1.  **處置效應 (The Effect)：**
    *   看 **紅色/綠色長條**。
    *   如果在 `s+0` (處置開始日) 附近出現 **顯著的綠柱**，代表處置消息一出，股價通常會跌。
    *   如果在 `e+0` (解禁日) 附近出現 **紅柱**，代表解禁後股價會反彈。

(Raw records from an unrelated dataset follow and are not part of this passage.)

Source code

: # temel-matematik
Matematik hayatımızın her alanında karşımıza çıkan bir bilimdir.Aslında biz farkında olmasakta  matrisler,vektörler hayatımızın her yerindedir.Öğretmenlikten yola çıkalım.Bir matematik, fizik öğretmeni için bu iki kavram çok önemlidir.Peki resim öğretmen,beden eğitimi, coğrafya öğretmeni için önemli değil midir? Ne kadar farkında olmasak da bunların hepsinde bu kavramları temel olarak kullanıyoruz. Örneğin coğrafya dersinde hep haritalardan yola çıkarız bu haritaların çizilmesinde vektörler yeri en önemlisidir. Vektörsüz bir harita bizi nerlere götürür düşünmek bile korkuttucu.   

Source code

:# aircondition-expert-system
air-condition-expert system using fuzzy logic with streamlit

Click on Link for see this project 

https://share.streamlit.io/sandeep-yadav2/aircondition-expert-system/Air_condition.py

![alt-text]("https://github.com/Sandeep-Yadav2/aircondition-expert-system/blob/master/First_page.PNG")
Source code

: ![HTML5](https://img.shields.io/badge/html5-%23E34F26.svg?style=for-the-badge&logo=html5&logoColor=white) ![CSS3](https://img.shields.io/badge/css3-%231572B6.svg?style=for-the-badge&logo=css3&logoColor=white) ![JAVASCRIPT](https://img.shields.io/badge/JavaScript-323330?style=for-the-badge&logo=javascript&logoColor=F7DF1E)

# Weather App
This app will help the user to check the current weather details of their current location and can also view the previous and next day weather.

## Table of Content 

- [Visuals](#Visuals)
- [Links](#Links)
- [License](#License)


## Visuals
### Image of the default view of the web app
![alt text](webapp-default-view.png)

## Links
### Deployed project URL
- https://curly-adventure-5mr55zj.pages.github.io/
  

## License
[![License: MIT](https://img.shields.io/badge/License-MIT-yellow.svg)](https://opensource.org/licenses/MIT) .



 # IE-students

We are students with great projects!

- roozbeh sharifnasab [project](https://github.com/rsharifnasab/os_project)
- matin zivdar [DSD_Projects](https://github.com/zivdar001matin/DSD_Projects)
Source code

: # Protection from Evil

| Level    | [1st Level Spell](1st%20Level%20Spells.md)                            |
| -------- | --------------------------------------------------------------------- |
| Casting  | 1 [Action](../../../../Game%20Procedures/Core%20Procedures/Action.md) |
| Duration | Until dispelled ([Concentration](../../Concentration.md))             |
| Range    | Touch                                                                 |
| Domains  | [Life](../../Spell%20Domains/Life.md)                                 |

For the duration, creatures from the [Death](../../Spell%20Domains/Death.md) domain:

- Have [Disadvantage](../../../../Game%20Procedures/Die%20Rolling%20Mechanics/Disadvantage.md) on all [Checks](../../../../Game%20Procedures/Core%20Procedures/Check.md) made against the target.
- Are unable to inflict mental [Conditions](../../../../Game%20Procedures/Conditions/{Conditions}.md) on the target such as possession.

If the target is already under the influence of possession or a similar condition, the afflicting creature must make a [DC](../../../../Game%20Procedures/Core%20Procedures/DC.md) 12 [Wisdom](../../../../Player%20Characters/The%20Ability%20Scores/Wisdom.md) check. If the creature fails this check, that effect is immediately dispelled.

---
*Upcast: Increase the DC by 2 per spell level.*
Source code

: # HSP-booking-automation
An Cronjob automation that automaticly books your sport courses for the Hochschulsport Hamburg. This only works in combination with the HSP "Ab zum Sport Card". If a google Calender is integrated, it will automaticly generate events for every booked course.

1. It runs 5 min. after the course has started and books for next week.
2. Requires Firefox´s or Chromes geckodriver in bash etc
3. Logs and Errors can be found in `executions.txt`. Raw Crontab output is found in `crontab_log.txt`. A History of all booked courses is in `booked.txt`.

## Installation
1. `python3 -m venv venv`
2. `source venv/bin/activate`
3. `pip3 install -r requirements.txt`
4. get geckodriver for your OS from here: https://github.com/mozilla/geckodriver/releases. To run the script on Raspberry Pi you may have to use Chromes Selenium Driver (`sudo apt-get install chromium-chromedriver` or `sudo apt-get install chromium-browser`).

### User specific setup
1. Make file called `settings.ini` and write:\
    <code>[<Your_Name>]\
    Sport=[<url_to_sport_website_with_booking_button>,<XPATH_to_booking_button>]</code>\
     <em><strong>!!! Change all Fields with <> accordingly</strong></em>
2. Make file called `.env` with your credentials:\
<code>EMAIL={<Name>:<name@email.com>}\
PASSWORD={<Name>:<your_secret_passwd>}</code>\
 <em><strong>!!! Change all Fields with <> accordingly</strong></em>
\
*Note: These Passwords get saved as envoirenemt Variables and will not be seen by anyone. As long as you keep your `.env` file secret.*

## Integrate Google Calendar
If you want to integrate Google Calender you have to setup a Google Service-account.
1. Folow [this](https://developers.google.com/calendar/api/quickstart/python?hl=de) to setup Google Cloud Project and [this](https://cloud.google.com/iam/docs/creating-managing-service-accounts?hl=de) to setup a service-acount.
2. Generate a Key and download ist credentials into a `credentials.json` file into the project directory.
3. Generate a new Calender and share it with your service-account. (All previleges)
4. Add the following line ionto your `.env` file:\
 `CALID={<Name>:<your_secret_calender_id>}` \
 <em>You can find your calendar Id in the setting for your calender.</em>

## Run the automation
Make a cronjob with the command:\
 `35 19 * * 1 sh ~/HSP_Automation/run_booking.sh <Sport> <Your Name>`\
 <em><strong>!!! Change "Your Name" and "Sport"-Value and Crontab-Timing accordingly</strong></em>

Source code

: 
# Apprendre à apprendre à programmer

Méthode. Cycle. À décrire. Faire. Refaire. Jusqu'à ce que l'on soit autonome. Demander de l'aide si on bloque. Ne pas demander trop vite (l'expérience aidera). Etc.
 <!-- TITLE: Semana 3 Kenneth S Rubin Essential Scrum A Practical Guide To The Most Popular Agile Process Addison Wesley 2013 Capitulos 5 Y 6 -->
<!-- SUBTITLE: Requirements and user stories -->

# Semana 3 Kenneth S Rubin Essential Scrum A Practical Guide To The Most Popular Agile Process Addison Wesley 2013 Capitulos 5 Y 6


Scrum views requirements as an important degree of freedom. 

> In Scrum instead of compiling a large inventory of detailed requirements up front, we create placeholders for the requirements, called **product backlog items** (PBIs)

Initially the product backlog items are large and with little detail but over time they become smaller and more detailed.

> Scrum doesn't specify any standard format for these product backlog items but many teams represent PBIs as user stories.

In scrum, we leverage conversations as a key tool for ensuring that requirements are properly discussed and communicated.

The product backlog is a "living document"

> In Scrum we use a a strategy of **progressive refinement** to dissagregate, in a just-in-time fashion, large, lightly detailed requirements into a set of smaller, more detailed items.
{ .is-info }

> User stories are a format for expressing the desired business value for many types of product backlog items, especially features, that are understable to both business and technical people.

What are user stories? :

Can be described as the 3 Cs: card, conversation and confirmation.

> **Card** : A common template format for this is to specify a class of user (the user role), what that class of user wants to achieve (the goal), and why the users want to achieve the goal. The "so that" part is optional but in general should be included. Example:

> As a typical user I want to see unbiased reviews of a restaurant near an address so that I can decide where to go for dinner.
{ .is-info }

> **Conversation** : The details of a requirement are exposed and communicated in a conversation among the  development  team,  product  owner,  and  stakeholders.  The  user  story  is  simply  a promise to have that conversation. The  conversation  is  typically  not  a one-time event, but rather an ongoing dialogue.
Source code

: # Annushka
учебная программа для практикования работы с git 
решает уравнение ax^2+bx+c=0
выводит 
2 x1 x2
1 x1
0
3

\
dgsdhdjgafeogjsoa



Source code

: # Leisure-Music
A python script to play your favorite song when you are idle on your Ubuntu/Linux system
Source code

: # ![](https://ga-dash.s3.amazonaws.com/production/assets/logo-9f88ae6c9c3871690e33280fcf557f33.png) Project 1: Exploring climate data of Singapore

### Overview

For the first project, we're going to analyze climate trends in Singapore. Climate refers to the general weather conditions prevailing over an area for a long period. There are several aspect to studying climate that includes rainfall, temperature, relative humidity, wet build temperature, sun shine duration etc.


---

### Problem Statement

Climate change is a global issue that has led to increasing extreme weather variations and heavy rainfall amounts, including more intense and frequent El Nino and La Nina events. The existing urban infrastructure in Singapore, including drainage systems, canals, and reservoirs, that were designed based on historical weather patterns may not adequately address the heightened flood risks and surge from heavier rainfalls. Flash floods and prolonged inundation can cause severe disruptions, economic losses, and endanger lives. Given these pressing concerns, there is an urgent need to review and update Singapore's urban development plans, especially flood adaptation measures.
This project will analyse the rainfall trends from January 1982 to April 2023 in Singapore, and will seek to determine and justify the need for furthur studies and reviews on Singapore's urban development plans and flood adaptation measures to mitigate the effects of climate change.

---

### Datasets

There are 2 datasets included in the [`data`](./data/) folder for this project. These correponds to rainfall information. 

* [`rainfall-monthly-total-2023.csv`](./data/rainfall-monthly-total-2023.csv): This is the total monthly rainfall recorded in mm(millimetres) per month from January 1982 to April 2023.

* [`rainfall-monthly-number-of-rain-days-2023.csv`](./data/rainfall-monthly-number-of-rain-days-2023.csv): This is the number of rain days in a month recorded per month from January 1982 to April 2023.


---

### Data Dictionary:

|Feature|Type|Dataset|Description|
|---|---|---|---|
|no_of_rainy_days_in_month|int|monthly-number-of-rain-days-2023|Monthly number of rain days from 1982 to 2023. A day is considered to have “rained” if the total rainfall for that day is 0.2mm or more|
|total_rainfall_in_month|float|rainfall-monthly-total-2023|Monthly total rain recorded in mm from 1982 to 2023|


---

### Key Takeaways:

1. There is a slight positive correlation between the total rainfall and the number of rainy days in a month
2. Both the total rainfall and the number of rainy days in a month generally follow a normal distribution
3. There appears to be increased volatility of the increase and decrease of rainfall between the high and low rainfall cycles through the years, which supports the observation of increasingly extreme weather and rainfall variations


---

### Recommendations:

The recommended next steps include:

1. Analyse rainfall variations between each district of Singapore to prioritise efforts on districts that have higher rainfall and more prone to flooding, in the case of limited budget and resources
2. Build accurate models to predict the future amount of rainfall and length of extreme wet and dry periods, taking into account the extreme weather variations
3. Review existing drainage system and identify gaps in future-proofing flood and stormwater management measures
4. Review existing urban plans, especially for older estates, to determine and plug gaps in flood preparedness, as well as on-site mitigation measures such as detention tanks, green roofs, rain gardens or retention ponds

2.  **樣本信賴度 (Reliability)：**
    *   看 **灰色長條 (Count)**。
    *   灰色柱子越高，代表這個平均值是用成千上萬筆資料算出來的，**可信度高**。
    *   如果越往右邊 (e+N) 灰色柱子越矮，代表有很多股票根本撐不到解禁（可能下市或資料缺失），這時候算出來的平均報酬可能會有偏差 (Survivorship Bias)。

## 4. 常見問題

*   **Q: 為什麼有些標籤 (`s+10`) 不見了？**
    *   A: 因為我們只取了 `head(20)` 或是資料本身過濾掉了。您可以調整程式碼中的篩選範圍。
*   **Q: 為什麼是 `abnormal_ret` 而不是 `daily_ret`？**
    *   A: 因為我們在 Step 1.5 扣掉了大盤漲跌。這樣看到的才是「因為處置而產生」的漲跌，而不是因為那天大盤剛好大漲。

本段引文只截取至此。